= Barry John (artist) =

Welsh abstract visual artist and soldier

Barry John MBE is a Welsh soldier and artist. He served in the British armed forces for over 23 years. In the 2010 New Years Honours List Barry John was awarded the MBE. He is mainly an abstract artist.

Barry John was born in Neyland, Pembrokeshire and was a pupil at Sir Thomas Picton School, Haverfordwest before joining the Army at the age of 16. His first posting to was to Hong Kong, and further postings to Korea, Malaysia, Jamaica, USA, Northern Ireland and Kosovo followed. The experiences he has had during his service have formed most of the content of his art.

For a time, John worked as a recruiting officer in Haverfordwest, but later rejoined the Welsh Regiment.

In 2013, John organised the Neyland Armistice Project, a collaborative art project to commemorate the 100th anniversary of the First World War.

After 24 years of service in the Army, John set up The VC Gallery in 2014.

== The VC Gallery ==
The VC Gallery is a charity based at 30 High Street Haverfordwest, Pembrokeshire. John had experience during his service of mental health work and PTSD and, combined with his artistic skills, he realised a need in his community for such a charity to use art to help overcome issues faced by veterans. The Gallery focuses on working with veterans, older people, children and anyone in the local community who feels they need time out to express themselves through art and creativity. As John says, "its all about socialising, community and art."

== Artwork and Exhibitions and Awards ==
John has held many solo art exhibitions throughout the UK and Europe and many group exhibitions including the John Creasey Museum in Salisbury and Exeter Castle. He has also exhibited in the Waterfront Gallery, Milford Haven, with an exhibition titled 'Homecoming', opened by Andrew Vicari. At the Mall Gallery, London, in the Armed Forces exhibition with Prince Charles and opened by the then Secretary of Defense, where John was presented with the Templar Award for Art. John did a number of pieces at the Art of Remembrance showing work on the Welsh at Mametz Wood. His work has also been auctioned as part of the Square Mile Salute. In 2017 he won an award for community work with at the Pride of Britain Awards and has won a Local Heros award for art three times. In 2019 he was awarded the Points of Light award from then prime minister Theresa May.

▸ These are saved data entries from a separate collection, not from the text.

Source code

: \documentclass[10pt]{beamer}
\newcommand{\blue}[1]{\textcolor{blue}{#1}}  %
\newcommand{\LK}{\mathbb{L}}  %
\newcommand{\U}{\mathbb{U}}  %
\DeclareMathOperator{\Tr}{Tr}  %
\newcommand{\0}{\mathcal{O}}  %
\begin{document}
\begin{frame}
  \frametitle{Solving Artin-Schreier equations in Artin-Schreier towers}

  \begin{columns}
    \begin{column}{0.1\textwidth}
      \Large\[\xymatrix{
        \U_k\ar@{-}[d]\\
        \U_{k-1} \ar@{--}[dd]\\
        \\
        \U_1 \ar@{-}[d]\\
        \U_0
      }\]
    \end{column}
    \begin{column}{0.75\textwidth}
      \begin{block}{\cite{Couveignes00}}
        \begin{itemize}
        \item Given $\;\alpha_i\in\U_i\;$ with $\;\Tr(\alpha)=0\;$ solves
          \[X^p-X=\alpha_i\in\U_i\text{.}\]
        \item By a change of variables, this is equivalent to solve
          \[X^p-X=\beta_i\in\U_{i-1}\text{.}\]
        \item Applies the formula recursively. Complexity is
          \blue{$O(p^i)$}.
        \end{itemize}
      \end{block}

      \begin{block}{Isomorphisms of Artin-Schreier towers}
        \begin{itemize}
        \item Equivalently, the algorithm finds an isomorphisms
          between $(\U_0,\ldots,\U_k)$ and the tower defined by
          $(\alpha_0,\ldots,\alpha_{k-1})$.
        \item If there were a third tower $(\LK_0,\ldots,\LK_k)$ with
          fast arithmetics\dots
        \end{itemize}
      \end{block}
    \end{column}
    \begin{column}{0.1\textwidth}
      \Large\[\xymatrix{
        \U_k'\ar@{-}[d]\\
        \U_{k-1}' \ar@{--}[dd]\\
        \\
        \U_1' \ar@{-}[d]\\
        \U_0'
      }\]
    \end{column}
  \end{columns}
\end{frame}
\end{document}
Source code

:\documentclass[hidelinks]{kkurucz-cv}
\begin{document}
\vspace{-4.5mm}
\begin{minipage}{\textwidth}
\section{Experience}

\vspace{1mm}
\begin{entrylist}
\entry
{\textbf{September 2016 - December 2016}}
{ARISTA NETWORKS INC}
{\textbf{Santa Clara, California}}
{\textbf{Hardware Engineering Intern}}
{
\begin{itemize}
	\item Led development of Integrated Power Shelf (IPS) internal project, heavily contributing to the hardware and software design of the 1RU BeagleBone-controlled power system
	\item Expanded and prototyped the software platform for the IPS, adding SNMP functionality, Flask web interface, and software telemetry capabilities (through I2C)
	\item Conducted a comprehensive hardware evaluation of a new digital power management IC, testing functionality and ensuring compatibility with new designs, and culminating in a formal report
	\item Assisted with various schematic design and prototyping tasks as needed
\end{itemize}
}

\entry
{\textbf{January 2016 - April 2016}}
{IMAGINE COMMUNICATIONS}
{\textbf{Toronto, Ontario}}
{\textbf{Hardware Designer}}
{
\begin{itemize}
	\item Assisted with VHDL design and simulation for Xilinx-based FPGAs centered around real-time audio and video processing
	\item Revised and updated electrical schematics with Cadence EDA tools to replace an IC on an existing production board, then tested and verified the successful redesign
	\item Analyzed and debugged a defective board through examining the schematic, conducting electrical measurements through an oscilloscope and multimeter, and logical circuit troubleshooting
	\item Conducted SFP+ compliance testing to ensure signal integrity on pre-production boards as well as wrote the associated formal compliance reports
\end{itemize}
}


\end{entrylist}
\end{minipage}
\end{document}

In August 2017 John held a solo exhibition at the Late November Gallery, Haverfordwest, opened by the former New York Times art critic, John Russell Taylor. In February 2018 John held a solo art exhibition called 'Remains of the Day' at Tenby Museum and Art Gallery. The exhibition featured a number of works including examples of his 'black graffiti' and Geisha girls.

John's work has been compared to Jean-Michel Basquiat, painting in a similar neo-expressionist style, stemming from the tradition of graffiti and street art.

John has works in museums and galleries including Kooywood Gallery, Cardiff, Pure Art, Milford Haven, Brunswick Gallery London, Trinity Fine Art, Broadway Luxury Gallery, Cotswolds, and the Fleek Gallery in Devon.